[AIM OF THE TASK]: Every line of the data is to be reproduced exactly.

Stored data
- - - -
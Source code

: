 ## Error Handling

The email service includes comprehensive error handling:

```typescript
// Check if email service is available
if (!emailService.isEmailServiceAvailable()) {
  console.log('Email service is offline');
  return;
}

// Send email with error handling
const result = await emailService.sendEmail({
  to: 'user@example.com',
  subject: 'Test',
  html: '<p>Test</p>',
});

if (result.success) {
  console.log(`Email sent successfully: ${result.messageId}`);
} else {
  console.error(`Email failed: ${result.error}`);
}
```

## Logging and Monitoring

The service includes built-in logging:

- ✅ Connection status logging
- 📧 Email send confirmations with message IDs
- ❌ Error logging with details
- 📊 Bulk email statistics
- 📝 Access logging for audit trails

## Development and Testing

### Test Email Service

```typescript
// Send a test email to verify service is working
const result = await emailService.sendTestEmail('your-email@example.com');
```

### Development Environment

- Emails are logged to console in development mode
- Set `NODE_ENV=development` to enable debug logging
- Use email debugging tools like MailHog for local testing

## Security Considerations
- - - -
[EXERCISE ANSWER]:
Source code

: ## Error Handling

The email service includes comprehensive error handling:

```typescript
// Check if email service is available
if (!emailService.isEmailServiceAvailable()) {
  console.log('Email service is offline');
  return;
}

// Send email with error handling
const result = await emailService.sendEmail({
  to: 'user@example.com',
  subject: 'Test',
  html: '<p>Test</p>',
});

if (result.success) {
  console.log(`Email sent successfully: ${result.messageId}`);
} else {
  console.error(`Email failed: ${result.error}`);
}
```

## Logging and Monitoring

The service includes built-in logging:

- ✅ Connection status logging
- 📧 Email send confirmations with message IDs
- ❌ Error logging with details
- 📊 Bulk email statistics
- 📝 Access logging for audit trails

## Development and Testing

### Test Email Service

```typescript
// Send a test email to verify service is working
const result = await emailService.sendTestEmail('your-email@example.com');
```

### Development Environment

- Emails are logged to console in development mode
- Set `NODE_ENV=development` to enable debug logging
- Use email debugging tools like MailHog for local testing

## Security Considerations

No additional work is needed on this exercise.